About this exercise - From the records below, please repeat exactly the line that has "- tool_integration.md: ✅ Correctly placed", the line that has "- Detailed tool integration documentation", and every line between them, and nothing else.

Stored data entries
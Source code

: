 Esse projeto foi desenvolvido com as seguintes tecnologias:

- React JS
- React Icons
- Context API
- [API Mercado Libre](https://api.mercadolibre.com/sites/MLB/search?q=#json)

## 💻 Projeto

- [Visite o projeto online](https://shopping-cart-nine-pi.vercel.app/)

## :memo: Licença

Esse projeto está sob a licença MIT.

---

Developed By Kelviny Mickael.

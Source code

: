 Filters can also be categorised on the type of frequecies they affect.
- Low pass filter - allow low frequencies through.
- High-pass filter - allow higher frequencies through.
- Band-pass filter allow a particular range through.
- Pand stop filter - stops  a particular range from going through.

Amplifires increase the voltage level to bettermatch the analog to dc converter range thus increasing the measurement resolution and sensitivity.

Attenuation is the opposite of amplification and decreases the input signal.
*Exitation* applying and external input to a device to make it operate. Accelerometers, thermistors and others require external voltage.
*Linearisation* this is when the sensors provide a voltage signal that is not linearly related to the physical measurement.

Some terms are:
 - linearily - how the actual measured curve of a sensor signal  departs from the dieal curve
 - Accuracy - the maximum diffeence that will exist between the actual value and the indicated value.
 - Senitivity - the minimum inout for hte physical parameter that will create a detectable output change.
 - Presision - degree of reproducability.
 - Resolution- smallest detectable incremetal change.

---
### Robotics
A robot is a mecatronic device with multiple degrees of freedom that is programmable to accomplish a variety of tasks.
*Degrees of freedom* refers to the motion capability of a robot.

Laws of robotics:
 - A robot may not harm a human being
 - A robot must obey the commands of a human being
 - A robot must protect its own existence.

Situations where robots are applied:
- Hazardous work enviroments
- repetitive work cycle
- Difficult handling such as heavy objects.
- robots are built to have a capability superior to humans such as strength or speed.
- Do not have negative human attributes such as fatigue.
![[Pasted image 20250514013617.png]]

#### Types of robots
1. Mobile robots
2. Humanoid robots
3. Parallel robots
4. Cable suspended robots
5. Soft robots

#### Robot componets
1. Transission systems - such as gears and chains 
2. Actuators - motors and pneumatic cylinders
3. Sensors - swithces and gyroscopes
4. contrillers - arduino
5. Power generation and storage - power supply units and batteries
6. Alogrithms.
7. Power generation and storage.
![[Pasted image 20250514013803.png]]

--

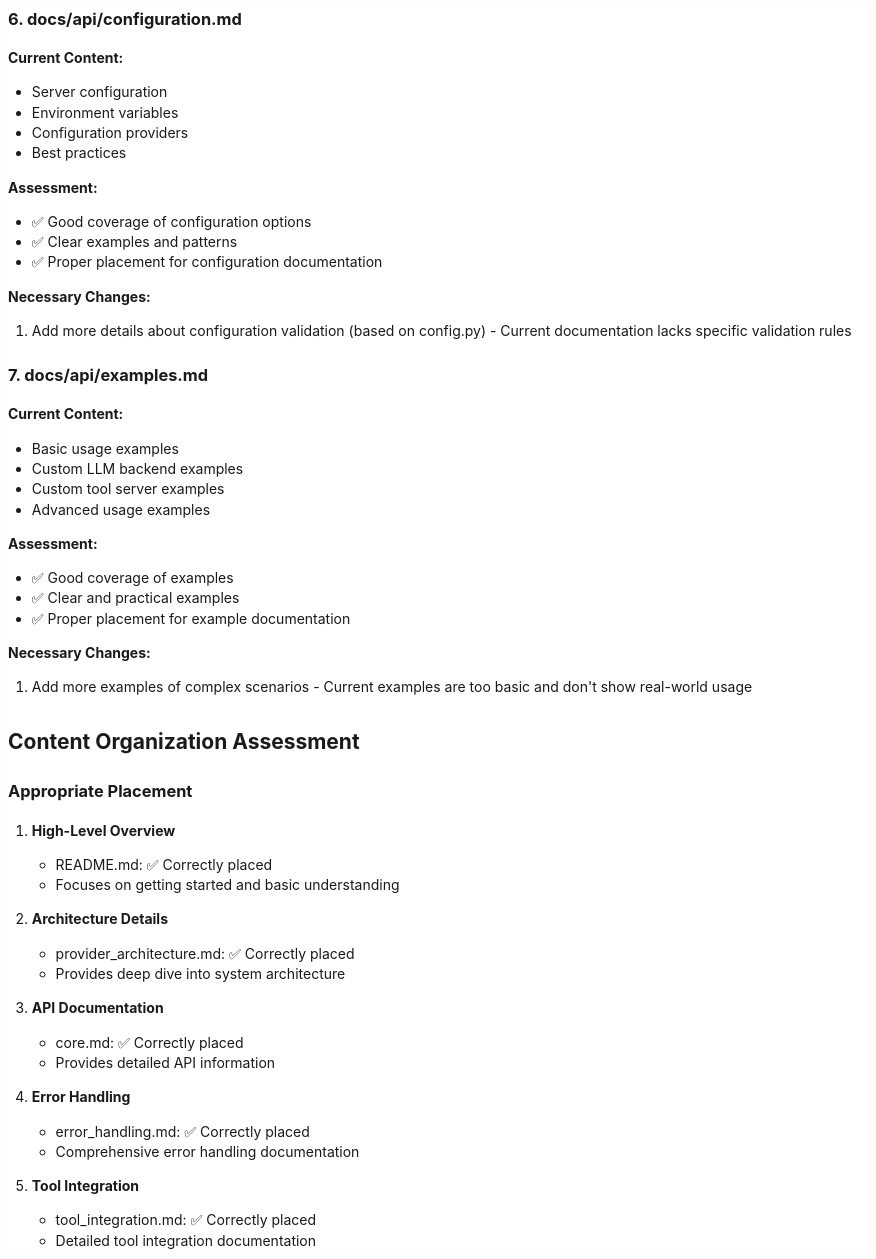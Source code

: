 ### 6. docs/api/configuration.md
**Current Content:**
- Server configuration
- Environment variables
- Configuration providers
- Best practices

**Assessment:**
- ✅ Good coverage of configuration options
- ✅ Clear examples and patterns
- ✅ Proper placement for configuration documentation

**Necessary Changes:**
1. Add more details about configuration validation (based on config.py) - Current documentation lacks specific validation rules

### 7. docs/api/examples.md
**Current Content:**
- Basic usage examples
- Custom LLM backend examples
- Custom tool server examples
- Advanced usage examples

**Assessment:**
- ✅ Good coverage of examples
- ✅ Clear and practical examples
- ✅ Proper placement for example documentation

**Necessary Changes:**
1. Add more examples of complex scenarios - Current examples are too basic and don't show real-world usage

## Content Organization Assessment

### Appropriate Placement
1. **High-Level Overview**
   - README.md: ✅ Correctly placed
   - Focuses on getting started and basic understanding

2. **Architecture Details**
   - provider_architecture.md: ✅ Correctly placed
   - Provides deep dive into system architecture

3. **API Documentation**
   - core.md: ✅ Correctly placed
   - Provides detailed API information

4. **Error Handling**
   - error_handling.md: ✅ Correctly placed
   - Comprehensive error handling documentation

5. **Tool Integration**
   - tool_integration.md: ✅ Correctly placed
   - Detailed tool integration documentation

Result for this task -
   - tool_integration.md: ✅ Correctly placed
   - Detailed tool integration documentation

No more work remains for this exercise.